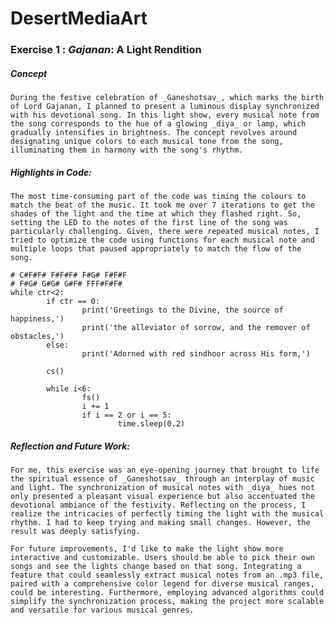 # DesertMediaArt

### Exercise 1 : _Gajanan_: A Light Rendition

##### Concept
	During the festive celebration of _Ganeshotsav_, which marks the birth of Lord Gajanan, I planned to present a luminous display synchronized with his devotional song. In this light show, every musical note from the song corresponds to the hue of a glowing _diya_ or lamp, which gradually intensifies in brightness. The concept revolves around designating unique colors to each musical tone from the song, illuminating them in harmony with the song's rhythm. 
##### Highlights in Code:
	The most time-consuming part of the code was timing the colours to match the beat of the music. It took me over 7 iterations to get the shades of the light and the time at which they flashed right. So, setting the LED to the notes of the first line of the song was particularly challenging. Given, there were repeated musical notes, I tried to optimize the code using functions for each musical note and multiple loops that paused appropriately to match the flow of the song. 
```
# C#F#F# F#F#F# F#G# F#F#F
# F#G# G#G# G#F# FFF#F#F#
while ctr<2:
		if ctr == 0:
				print('Greetings to the Divine, the source of happiness,')
				print('the alleviator of sorrow, and the remover of obstacles,')
		else:
				print('Adorned with red sindhoor across His form,')
				
		cs()
		
		while i<6:
				fs()
				i += 1
				if i == 2 or i == 5:
						time.sleep(0.2)
```
##### Reflection and Future Work:
	For me, this exercise was an eye-opening journey that brought to life the spiritual essence of _Ganeshotsav_ through an interplay of music and light. The synchronization of musical notes with _diya_ hues not only presented a pleasant visual experience but also accentuated the devotional ambiance of the festivity. Reflecting on the process, I realize the intricacies of perfectly timing the light with the musical rhythm. I had to keep trying and making small changes. However, the result was deeply satisfying.

	For future improvements, I'd like to make the light show more interactive and customizable. Users should be able to pick their own songs and see the lights change based on that song. Integrating a feature that could seamlessly extract musical notes from an .mp3 file, paired with a comprehensive color legend for diverse musical ranges, could be interesting. Furthermore, employing advanced algorithms could simplify the synchronization process, making the project more scalable and versatile for various musical genres.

Work item |
Without the pictures, please output every record exactly.

Your solution |
 # DesertMediaArt

### Exercise 1 : _Gajanan_: A Light Rendition

##### Concept
	During the festive celebration of _Ganeshotsav_, which marks the birth of Lord Gajanan, I planned to present a luminous display synchronized with his devotional song. In this light show, every musical note from the song corresponds to the hue of a glowing _diya_ or lamp, which gradually intensifies in brightness. The concept revolves around designating unique colors to each musical tone from the song, illuminating them in harmony with the song's rhythm. 
##### Highlights in Code:
	The most time-consuming part of the code was timing the colours to match the beat of the music. It took me over 7 iterations to get the shades of the light and the time at which they flashed right. So, setting the LED to the notes of the first line of the song was particularly challenging. Given, there were repeated musical notes, I tried to optimize the code using functions for each musical note and multiple loops that paused appropriately to match the flow of the song. 
```
# C#F#F# F#F#F# F#G# F#F#F
# F#G# G#G# G#F# FFF#F#F#
while ctr<2:
		if ctr == 0:
				print('Greetings to the Divine, the source of happiness,')
				print('the alleviator of sorrow, and the remover of obstacles,')
		else:
				print('Adorned with red sindhoor across His form,')
				
		cs()
		
		while i<6:
				fs()
				i += 1
				if i == 2 or i == 5:
						time.sleep(0.2)
```
##### Reflection and Future Work:
	For me, this exercise was an eye-opening journey that brought to life the spiritual essence of _Ganeshotsav_ through an interplay of music and light. The synchronization of musical notes with _diya_ hues not only presented a pleasant visual experience but also accentuated the devotional ambiance of the festivity. Reflecting on the process, I realize the intricacies of perfectly timing the light with the musical rhythm. I had to keep trying and making small changes. However, the result was deeply satisfying.

	For future improvements, I'd like to make the light show more interactive and customizable. Users should be able to pick their own songs and see the lights change based on that song. Integrating a feature that could seamlessly extract musical notes from an .mp3 file, paired with a comprehensive color legend for diverse musical ranges, could be interesting. Furthermore, employing advanced algorithms could simplify the synchronization process, making the project more scalable and versatile for various musical genres.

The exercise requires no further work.